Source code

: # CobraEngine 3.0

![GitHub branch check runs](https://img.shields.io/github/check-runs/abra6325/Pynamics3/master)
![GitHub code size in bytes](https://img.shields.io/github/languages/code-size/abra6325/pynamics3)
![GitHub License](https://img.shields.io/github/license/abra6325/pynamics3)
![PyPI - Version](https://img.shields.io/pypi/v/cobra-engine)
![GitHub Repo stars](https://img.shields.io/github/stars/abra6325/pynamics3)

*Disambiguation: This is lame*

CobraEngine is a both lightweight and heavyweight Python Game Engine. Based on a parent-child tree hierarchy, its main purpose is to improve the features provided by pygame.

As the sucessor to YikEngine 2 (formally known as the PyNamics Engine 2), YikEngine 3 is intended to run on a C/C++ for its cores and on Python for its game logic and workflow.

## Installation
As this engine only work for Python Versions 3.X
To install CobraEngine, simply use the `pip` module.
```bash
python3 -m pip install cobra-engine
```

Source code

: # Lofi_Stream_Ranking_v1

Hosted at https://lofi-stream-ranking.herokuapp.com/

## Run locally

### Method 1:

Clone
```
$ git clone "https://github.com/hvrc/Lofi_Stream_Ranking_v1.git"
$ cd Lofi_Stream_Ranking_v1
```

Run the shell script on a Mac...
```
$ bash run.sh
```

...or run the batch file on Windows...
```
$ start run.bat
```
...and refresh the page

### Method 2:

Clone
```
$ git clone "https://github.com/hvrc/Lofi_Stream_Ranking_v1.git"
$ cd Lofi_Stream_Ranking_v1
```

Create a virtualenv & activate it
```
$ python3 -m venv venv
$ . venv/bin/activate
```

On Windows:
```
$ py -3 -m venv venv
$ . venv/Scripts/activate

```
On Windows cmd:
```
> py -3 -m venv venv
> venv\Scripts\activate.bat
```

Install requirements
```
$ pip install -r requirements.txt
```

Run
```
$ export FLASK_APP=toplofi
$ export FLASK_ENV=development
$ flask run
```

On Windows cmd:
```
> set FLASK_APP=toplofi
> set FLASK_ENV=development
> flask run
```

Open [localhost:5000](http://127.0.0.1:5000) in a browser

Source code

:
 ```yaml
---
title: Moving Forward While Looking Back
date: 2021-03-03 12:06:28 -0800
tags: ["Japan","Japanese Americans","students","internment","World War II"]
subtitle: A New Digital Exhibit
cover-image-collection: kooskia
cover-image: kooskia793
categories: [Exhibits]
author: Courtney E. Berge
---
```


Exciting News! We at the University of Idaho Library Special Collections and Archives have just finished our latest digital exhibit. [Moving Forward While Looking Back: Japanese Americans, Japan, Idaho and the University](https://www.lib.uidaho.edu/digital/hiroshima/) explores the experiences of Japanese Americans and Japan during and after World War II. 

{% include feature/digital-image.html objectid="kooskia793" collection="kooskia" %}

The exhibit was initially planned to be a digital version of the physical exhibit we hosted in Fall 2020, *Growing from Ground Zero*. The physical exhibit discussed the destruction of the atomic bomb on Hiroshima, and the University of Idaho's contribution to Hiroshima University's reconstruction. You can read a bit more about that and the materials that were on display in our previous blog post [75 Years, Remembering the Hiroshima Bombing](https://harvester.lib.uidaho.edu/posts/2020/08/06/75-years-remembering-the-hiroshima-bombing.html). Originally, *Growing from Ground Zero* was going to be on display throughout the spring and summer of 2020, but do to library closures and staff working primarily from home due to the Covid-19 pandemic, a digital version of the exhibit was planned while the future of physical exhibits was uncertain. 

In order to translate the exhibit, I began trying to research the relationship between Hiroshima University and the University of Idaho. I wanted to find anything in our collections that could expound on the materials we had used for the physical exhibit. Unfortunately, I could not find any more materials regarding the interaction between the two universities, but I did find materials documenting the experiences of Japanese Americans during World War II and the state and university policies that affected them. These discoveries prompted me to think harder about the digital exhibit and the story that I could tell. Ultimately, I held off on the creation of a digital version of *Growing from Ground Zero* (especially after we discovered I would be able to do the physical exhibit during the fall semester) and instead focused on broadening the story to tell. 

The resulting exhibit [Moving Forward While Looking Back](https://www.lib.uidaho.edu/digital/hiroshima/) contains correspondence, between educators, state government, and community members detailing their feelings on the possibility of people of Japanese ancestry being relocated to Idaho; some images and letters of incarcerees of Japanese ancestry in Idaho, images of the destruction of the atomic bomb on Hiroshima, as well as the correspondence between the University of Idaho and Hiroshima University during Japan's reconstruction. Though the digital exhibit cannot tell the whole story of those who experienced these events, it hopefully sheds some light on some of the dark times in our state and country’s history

- - - -

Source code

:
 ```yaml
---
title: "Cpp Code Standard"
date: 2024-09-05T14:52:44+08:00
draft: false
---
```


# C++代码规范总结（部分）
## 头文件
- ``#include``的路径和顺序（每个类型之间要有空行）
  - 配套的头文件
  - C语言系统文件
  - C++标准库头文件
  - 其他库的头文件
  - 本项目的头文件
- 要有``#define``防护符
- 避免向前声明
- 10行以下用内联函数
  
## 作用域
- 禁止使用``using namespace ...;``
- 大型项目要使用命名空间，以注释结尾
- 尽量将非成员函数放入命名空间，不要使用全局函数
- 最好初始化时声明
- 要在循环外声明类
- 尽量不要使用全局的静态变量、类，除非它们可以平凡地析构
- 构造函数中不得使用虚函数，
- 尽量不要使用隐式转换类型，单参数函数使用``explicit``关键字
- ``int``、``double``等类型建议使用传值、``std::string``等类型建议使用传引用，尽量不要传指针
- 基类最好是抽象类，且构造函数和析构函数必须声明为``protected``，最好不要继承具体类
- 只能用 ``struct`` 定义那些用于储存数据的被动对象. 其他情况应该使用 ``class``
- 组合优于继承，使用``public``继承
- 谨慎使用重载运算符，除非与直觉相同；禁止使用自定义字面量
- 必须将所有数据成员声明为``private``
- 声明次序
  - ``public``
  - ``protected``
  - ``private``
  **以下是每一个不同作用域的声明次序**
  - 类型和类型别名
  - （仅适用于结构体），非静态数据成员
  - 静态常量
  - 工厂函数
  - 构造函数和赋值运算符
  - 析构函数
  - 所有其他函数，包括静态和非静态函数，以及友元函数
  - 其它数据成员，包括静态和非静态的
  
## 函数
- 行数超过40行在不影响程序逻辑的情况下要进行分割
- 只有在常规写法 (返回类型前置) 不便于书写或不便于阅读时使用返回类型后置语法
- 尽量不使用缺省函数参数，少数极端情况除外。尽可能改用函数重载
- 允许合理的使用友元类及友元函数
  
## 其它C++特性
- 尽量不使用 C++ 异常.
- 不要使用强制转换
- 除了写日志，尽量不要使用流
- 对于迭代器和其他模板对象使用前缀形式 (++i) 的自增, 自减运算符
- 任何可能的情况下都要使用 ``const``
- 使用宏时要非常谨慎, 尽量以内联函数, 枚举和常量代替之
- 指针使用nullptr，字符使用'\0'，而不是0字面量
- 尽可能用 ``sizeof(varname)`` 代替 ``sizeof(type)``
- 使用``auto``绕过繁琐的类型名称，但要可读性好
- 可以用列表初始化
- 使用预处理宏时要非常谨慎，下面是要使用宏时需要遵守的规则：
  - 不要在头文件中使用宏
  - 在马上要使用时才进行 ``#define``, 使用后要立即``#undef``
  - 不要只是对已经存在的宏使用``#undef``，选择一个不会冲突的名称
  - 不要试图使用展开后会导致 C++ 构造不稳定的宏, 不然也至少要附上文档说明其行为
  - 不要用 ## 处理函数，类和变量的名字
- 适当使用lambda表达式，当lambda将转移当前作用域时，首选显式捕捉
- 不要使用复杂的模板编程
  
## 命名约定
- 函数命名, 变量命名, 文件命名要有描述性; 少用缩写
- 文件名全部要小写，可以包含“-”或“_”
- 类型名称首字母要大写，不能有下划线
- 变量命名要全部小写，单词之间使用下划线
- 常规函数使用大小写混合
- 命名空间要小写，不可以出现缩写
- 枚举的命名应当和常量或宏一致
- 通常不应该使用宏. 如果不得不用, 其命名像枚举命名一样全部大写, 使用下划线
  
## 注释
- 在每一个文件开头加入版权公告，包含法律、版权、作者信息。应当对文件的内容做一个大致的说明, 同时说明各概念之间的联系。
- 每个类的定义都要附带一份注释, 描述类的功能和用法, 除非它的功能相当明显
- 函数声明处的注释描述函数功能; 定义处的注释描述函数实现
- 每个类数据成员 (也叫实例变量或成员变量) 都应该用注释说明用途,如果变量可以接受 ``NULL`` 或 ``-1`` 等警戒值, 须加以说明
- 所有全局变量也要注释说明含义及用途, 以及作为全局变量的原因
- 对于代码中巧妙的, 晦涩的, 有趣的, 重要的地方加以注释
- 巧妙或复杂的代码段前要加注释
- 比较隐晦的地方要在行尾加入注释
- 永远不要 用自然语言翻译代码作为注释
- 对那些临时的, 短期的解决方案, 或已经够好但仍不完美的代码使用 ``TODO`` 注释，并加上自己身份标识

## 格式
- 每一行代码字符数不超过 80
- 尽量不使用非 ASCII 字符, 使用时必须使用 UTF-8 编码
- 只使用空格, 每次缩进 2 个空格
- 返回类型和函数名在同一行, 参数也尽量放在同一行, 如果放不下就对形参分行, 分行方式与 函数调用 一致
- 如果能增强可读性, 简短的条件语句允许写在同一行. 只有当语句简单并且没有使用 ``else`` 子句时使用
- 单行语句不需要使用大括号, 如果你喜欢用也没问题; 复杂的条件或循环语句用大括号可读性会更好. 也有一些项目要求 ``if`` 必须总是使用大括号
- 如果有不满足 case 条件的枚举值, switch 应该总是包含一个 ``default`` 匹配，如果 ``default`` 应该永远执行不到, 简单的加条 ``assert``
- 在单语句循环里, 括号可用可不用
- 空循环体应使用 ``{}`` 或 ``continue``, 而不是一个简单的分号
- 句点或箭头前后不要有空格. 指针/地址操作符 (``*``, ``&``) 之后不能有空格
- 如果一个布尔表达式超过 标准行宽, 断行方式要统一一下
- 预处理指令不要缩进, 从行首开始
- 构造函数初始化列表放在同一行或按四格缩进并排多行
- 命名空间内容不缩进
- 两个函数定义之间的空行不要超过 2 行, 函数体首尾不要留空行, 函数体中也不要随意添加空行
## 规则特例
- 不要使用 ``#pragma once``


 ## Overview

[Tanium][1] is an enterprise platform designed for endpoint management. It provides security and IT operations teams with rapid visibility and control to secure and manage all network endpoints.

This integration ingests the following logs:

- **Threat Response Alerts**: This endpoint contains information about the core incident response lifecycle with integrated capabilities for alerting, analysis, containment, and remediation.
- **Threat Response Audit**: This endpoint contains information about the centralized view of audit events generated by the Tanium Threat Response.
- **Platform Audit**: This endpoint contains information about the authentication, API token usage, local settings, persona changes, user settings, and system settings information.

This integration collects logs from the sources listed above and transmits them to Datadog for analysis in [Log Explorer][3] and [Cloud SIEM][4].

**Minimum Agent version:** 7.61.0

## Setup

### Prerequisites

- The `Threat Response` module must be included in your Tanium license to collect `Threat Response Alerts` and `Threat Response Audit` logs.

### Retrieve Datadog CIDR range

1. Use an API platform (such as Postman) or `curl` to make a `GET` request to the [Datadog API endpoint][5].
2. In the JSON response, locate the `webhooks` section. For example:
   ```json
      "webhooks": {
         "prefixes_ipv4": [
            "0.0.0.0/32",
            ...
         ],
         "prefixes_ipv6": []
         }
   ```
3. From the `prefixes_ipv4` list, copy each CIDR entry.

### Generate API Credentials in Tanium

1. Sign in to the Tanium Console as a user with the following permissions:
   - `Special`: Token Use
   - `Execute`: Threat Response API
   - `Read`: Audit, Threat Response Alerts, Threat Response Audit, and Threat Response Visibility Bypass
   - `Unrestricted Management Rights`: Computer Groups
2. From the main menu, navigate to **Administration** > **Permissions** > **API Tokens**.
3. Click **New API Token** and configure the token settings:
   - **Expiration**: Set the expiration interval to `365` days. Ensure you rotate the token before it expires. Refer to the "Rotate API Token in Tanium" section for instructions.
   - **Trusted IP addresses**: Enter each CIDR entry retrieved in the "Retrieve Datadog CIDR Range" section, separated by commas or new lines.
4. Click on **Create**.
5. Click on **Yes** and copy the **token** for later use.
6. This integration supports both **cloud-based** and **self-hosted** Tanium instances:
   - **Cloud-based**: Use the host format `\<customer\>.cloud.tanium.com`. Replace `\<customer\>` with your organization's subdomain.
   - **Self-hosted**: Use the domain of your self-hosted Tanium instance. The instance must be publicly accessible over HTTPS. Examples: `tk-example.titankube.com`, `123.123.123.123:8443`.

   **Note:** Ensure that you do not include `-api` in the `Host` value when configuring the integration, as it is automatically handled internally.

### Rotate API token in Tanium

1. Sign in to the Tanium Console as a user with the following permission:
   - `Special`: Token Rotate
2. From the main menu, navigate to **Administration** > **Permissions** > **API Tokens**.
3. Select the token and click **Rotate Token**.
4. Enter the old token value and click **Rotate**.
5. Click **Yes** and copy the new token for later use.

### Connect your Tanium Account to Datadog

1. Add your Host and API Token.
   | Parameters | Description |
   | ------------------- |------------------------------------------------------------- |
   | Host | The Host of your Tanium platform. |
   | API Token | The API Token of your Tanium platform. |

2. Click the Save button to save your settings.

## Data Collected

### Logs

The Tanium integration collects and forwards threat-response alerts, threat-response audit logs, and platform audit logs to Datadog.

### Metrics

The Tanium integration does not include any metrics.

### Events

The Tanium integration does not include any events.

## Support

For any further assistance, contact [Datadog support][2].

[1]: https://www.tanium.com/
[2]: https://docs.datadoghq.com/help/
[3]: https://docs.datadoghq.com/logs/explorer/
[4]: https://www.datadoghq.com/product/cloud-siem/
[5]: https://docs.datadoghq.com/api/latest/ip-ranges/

- - - -

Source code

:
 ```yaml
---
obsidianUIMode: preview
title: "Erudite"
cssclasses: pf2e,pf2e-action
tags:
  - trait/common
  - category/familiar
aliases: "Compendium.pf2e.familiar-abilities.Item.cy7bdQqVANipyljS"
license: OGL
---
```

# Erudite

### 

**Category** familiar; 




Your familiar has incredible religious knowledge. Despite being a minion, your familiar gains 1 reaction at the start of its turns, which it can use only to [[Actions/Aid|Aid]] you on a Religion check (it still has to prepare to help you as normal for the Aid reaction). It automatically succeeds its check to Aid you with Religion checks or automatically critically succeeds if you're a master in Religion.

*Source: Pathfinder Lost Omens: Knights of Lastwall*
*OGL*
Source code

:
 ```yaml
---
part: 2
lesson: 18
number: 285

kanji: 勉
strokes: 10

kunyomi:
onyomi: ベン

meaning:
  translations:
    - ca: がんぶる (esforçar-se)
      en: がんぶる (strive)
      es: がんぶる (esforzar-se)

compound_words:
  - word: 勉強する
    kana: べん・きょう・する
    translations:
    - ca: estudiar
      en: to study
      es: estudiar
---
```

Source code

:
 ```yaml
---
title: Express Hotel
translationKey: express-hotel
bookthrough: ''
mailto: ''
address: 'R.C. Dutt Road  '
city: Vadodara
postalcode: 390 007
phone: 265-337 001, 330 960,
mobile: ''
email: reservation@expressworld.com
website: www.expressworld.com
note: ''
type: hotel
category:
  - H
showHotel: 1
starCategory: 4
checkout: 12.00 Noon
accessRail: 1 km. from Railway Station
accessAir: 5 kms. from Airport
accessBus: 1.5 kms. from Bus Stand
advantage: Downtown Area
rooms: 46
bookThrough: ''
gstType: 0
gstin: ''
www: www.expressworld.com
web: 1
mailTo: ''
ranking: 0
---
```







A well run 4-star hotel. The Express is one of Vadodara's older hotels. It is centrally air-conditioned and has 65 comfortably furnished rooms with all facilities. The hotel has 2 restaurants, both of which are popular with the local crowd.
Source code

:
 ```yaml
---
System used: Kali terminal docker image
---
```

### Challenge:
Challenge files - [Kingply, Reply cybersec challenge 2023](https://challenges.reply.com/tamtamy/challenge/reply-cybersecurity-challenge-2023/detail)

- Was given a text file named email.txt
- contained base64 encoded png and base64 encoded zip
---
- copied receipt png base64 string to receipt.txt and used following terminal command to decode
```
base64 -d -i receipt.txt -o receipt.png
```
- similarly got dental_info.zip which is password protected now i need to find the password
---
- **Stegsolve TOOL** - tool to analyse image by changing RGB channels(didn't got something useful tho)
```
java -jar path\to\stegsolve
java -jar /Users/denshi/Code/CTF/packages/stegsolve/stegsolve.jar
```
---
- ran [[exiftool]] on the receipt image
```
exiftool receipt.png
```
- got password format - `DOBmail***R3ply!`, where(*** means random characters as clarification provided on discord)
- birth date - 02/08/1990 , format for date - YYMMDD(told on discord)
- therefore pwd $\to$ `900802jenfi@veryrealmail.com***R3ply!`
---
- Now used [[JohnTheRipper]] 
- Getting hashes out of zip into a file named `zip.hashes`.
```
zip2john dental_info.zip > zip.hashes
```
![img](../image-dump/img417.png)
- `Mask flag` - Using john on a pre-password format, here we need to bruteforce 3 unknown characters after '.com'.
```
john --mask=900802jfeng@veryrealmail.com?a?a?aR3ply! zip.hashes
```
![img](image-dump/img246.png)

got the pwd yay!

- - - -

*Exercise*: Only a number is expected in reply: how many lines of the entries hold the word "requirements"?

*Answer section*: 2